Data supplied
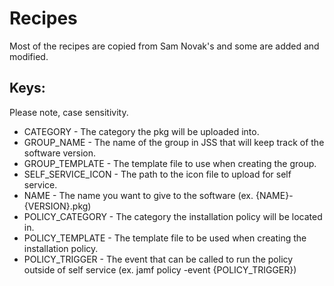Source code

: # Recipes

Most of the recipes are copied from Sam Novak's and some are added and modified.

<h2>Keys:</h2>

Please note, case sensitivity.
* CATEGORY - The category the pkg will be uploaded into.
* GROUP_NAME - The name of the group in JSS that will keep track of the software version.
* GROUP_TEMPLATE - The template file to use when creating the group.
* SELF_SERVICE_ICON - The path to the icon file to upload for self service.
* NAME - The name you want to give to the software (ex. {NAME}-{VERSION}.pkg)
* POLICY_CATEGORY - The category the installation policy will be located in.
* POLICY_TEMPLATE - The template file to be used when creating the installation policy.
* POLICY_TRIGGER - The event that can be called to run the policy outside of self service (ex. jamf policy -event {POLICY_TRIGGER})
---
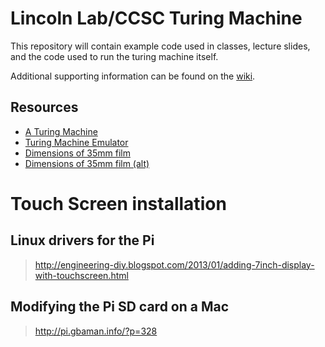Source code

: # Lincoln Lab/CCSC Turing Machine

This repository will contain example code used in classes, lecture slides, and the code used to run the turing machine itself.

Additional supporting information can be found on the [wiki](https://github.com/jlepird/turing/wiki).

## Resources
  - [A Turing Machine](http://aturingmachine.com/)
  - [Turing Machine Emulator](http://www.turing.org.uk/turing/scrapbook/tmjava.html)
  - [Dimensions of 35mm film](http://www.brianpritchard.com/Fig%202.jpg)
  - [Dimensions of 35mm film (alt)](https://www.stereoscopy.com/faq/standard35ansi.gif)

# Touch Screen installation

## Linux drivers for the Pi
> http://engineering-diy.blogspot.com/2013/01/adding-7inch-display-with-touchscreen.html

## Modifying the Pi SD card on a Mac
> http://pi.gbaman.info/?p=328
--
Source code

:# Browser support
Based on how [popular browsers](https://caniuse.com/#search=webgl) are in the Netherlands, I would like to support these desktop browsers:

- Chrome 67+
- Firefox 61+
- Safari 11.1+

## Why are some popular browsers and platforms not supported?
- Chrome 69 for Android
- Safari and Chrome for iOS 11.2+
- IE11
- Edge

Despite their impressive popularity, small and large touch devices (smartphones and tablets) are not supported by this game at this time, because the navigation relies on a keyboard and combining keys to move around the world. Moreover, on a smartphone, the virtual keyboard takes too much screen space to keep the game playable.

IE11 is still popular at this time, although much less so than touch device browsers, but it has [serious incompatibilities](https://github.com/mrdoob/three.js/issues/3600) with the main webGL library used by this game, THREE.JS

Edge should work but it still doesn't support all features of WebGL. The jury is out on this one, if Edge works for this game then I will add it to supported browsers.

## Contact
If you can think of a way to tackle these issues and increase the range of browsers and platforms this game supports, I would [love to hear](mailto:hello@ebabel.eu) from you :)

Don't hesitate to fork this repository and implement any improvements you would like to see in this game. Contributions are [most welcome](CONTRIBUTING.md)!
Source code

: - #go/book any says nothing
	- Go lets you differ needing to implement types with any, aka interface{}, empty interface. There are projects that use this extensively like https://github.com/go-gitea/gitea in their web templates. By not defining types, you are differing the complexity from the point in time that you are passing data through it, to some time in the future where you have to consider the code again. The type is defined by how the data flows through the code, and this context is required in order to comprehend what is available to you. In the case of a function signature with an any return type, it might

Task details
Find the lines above with the word "html". Copy them out.

Task response
  - [Turing Machine Emulator](http://www.turing.org.uk/turing/scrapbook/tmjava.html)
> http://engineering-diy.blogspot.com/2013/01/adding-7inch-display-with-touchscreen.html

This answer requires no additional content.